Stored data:
----

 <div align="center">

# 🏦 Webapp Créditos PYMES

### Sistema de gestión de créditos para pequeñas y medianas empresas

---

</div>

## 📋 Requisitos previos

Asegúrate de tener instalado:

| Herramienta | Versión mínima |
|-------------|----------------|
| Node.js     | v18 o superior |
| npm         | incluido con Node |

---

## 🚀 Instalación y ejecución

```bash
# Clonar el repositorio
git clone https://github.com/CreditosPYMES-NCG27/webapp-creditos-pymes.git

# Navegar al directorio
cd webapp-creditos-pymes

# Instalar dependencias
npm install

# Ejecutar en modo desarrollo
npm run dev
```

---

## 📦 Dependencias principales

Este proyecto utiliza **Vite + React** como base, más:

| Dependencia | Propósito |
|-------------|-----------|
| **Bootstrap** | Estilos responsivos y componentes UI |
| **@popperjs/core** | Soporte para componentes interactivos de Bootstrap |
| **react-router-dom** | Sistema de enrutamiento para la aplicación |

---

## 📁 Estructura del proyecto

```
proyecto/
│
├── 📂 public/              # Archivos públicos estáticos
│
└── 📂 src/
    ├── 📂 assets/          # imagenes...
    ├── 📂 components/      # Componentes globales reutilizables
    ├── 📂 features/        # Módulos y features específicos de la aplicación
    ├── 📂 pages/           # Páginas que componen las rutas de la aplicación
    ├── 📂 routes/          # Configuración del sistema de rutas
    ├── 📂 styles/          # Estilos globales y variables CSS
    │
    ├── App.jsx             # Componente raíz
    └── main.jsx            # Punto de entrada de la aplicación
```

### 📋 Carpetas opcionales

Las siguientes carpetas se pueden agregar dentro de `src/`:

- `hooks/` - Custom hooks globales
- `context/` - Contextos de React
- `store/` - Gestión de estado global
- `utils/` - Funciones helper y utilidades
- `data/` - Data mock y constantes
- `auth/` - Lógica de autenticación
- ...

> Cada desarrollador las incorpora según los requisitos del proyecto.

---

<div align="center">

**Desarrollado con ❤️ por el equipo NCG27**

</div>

----

What is being asked: Return a copy of each line in the entries that carries the string "aplicación".

Expected output:
| **react-router-dom** | Sistema de enrutamiento para la aplicación |
    ├── 📂 features/        # Módulos y features específicos de la aplicación
    ├── 📂 pages/           # Páginas que componen las rutas de la aplicación
    └── main.jsx            # Punto de entrada de la aplicación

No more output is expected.